同事務所によると、魚類迷入試験は水門8門からなる取水口のうち、試験のために先行整備した下流側の4門を使用する。3年程度かけて対策の在り方を検証した上で、2023年度末までに残り4門を含め事業を完成させる計画。
この日は午前10時半から午後4時まで、4門のうち最も下流側の2門から毎秒1・5トンを取水。地下トンネルを通り、約5キロ離れた桜機場(水戸市河和田町)まで運ばれ、桜川へ放水された。
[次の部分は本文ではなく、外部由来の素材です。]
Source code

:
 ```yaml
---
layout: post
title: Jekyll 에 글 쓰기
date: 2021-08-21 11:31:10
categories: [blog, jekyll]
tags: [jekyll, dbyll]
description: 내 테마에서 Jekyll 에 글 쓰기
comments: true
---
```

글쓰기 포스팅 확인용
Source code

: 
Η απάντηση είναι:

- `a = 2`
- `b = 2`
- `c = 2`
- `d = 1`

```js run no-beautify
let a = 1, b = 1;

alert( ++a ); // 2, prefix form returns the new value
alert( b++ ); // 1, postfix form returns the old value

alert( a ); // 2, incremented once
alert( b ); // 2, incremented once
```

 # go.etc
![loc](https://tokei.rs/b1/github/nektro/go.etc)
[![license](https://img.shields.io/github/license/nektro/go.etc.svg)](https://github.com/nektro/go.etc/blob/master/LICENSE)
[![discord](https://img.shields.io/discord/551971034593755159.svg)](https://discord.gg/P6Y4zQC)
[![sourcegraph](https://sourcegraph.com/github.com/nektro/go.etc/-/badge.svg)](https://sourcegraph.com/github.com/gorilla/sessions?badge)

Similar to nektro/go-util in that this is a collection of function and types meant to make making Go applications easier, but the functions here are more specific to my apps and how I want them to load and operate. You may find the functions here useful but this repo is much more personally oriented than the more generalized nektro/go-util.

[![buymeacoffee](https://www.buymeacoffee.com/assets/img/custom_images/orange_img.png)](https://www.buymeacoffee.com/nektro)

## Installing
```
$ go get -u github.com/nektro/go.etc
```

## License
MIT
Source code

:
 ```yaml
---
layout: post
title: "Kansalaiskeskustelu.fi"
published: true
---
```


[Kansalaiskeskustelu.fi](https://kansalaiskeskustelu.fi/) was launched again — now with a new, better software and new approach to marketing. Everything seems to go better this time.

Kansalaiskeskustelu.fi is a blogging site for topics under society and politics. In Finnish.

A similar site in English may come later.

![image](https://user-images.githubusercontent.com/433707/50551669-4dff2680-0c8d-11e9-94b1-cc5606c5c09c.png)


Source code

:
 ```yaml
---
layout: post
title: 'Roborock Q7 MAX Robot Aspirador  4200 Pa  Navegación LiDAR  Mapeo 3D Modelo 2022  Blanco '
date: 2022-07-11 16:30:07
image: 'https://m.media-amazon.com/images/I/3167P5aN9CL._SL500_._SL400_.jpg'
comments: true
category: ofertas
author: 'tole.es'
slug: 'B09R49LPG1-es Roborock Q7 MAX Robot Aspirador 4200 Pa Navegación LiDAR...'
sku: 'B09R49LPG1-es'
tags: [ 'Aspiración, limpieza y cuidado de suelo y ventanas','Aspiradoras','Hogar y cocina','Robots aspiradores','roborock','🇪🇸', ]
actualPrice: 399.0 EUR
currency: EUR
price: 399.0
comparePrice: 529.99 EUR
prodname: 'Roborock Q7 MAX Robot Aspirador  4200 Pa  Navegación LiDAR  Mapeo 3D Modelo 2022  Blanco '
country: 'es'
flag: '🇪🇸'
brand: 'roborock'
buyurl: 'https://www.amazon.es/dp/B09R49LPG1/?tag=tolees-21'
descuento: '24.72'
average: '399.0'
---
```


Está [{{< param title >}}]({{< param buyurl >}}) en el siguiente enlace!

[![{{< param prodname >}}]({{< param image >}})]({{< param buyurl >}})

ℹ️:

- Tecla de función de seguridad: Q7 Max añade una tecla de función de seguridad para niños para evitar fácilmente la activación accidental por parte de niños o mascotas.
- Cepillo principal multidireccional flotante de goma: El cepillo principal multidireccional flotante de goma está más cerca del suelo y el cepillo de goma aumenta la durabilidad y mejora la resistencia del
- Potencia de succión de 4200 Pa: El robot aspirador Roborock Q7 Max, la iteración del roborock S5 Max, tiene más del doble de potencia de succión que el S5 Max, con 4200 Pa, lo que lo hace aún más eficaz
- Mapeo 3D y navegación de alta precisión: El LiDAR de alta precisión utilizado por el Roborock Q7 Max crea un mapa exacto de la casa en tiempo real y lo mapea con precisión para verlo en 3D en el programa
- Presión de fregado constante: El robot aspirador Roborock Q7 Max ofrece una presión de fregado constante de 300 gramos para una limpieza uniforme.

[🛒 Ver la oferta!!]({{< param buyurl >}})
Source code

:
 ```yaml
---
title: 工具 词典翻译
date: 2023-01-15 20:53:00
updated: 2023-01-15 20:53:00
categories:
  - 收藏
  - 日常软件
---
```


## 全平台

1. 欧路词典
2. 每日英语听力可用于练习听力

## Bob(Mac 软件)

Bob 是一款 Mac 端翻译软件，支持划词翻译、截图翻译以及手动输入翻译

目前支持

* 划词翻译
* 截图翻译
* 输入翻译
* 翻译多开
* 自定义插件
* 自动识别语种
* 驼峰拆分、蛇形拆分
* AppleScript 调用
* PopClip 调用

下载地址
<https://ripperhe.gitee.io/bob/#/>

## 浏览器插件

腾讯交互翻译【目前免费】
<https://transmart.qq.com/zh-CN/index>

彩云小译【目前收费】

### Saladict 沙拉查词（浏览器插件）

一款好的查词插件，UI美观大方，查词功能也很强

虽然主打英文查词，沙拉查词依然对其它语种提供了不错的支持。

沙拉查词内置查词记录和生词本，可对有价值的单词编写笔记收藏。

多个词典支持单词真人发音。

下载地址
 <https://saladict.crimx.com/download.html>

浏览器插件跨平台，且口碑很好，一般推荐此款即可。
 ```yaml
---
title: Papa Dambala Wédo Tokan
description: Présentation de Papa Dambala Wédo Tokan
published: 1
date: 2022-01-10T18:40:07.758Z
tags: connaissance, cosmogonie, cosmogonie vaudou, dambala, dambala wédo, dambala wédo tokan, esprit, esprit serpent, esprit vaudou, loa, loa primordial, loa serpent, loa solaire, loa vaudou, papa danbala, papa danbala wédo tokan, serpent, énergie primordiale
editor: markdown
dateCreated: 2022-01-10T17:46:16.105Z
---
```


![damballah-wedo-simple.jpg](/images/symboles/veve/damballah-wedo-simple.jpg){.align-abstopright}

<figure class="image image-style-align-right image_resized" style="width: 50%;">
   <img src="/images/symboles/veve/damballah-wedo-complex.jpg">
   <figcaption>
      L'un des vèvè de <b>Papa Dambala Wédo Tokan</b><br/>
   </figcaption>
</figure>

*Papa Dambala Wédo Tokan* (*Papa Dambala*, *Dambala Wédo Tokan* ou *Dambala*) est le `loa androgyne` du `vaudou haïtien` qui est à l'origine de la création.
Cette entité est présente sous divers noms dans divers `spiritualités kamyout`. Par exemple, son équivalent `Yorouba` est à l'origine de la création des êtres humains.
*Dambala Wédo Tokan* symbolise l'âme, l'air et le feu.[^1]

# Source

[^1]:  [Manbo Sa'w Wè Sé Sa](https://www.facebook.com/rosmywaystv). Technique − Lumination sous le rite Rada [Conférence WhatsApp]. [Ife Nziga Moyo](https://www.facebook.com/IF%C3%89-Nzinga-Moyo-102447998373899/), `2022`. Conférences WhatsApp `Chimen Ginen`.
今後は徐々に取水の頻度や量を増やし、8月末からは24時間単位などで取水する予定。漁協関係者が特に吸い込みを懸念するアユの仔魚(しぎょ)(幼魚)が降下する秋は夜間を含め取水し、どの時期や時間帯に取水を停止すれば吸い込みをより防げるか分析する。
事業を巡ってはアユなど那珂川水系の水産資源に悪影響を及ぼす恐れがあるとして09年、本県と茨城県の漁連・漁協5団体が取水口建設差し止めを求め、国を提訴。18年4月に和解が成立し、工事が再開した。
同事務所は「試験結果などを示し、漁協関係者の皆さまには引き続き丁寧に対応していきたい」としている。